The California Energy Commission (CEC) is buying ‘direct-to-chip’ liquid cooling for its two super computing data centers, from Danish cooling vendor Asetek.
The large scale facilities, both in California, have a total of 90 racks of servers that will be cooled by new RackCDU D2C (direct to chip) systems to be supplied by Asetek.
The installation will also call for additional monitoring equipment to be integrated with the infrastructure in order to count energy-savings, cost-savings and computational performance in the 12 months following installation. The results of the new system will be made public in a report that the CEC will publish once the project has complete.
Funding for the project – which is expected to last two years - is to be provided through California’s Electric Program Investment Charge (EPIC) programme, which is managed by the CEC.
Cooler than California?
Asetek was selected from six other rivals in the liquid cooling for data center market, in a bidding process that went through multiple phases of competitive bidding. The project is planned to start on July 1, 2015, with the hardware installed in two phases, the first after six months, and the second after month 13.

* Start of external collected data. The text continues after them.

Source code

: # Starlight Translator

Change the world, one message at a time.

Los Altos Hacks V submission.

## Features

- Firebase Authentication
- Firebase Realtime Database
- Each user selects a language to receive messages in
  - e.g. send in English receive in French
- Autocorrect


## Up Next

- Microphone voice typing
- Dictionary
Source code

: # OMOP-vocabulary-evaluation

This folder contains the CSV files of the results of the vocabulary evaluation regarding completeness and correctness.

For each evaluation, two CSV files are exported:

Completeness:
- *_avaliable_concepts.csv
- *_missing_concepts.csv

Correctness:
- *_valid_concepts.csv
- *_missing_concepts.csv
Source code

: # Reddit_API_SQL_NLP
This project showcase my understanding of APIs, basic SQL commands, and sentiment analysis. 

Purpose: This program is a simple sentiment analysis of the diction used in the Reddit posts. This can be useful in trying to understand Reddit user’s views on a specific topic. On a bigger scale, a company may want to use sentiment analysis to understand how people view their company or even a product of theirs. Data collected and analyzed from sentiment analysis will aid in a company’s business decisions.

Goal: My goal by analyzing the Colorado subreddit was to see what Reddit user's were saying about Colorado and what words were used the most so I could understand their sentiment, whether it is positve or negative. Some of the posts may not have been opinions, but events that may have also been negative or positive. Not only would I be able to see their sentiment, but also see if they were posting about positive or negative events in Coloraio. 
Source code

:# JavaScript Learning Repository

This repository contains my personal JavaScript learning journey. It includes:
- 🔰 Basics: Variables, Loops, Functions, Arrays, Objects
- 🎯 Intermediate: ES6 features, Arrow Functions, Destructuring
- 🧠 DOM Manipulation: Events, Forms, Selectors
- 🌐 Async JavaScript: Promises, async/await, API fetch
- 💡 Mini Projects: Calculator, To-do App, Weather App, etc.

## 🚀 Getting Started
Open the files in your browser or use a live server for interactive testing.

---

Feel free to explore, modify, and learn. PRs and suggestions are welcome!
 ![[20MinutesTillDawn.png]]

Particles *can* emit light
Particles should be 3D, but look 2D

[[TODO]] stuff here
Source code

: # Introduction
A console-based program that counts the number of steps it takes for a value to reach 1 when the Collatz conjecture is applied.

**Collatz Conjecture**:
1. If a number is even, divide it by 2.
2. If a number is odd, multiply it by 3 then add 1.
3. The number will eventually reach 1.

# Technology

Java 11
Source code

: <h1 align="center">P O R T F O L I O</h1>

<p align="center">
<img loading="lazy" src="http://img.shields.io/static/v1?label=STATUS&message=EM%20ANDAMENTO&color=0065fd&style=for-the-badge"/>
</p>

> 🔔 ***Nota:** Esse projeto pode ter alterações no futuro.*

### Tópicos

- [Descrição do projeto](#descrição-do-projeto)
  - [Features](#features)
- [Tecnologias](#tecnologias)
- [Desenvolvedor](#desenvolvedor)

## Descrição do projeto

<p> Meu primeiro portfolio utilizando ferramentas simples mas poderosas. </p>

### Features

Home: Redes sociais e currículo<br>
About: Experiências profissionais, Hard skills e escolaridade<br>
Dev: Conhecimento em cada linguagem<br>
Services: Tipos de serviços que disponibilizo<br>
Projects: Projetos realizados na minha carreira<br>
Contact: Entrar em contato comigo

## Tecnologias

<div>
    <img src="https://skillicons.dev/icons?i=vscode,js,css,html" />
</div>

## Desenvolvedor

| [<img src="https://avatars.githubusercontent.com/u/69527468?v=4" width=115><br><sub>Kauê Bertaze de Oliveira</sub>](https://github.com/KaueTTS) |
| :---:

“This deal will provide a short term boost for Asetek which has won similar contracts before including a $2.4 million project with the US DoD in 2014,” said Andrew Donoghue, European Research Manager at 451 Research, but he cautioned that adoption of direct liquid cooling (DLC) outside the HPC field is still “relatively low and sporadic”.
Outside of HPC, current rack densities are lower than 5kW per rack, at a level where DLC is not a serious option, said Donoghue. In future, however, data centers will not have uniform power densities: w”DLC could enable pockets of high-density to exist in mostly free-air cooled, low-density facilities.”
Asetek CEO Andre Eriksen founded the company in 2000 and initially made cooling systems for computers (shown here). These have been sold on an OEM (original equipment manufacturer) basis to companies such as HP Dell and AMD, but two years ago, following an IPO (initial public offering) Eriksen branched out to focus on the data center industry.
“The market moved at glacial speed initially, but I knew it would take off eventually,” said Eriksen. The biggest previous sale was a 30 rack deal with Cray. Cray also sells a cluster supercomputer (the Cray CS400-LC) which contains liquid cooling technology from Asetek.
This new deal is more than double the size of its previous record sale, however. The 90 racks of the CEC data centers each consume around 20kw, leading to an estimated total power saving of 2 MegaWatt, according to Eriksen.
Asetek also cleared some legal business last week, agreeing to settle a legal dispute in which another liquid cooling company, CoolIt, had sued Asetek over a patent for heat exchanger technology.